Give back exactly the lines from the beginning of the listing below to the line holding "seine Lippen zum", both ends included; the pictures stay out.

+---+

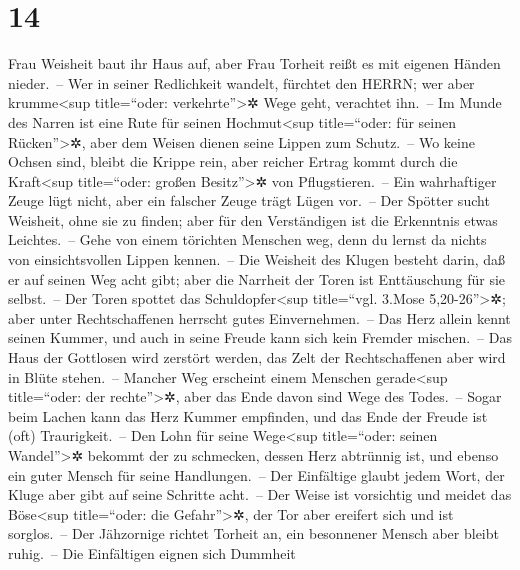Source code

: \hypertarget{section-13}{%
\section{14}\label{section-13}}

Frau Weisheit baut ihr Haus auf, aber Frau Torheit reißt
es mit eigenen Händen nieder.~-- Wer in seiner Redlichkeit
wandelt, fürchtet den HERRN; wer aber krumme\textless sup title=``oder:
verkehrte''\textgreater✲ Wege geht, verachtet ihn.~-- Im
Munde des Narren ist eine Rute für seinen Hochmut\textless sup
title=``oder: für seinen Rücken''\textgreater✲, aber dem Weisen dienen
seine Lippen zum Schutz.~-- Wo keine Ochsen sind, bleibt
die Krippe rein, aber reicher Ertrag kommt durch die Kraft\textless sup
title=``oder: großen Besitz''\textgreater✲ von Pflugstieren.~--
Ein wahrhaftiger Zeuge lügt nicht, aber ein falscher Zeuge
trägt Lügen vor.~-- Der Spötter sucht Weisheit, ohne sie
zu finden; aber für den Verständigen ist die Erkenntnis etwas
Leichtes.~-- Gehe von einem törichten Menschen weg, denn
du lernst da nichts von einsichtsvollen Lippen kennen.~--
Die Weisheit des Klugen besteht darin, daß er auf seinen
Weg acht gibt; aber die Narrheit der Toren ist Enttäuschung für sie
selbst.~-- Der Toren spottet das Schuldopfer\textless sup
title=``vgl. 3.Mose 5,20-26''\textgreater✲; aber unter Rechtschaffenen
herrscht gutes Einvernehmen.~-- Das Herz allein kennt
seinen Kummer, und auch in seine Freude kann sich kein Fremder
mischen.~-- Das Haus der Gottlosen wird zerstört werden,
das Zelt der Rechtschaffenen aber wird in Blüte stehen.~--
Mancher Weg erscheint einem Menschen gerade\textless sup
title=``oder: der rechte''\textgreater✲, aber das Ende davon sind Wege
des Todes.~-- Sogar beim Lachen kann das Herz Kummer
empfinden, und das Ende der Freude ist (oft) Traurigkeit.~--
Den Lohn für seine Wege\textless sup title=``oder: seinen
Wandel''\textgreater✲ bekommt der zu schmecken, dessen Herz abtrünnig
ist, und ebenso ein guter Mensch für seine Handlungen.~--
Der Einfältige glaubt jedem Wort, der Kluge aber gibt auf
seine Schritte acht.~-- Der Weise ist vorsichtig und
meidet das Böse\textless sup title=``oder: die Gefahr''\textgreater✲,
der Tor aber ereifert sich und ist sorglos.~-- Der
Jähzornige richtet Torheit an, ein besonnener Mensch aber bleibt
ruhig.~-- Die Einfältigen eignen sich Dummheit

+---+

*Solution for this problem:*
Source code

: \hypertarget{section-13}{%
\section{14}\label{section-13}}

Frau Weisheit baut ihr Haus auf, aber Frau Torheit reißt
es mit eigenen Händen nieder.~-- Wer in seiner Redlichkeit
wandelt, fürchtet den HERRN; wer aber krumme\textless sup title=``oder:
verkehrte''\textgreater✲ Wege geht, verachtet ihn.~-- Im
Munde des Narren ist eine Rute für seinen Hochmut\textless sup
title=``oder: für seinen Rücken''\textgreater✲, aber dem Weisen dienen
seine Lippen zum Schutz.~-- Wo keine Ochsen sind, bleibt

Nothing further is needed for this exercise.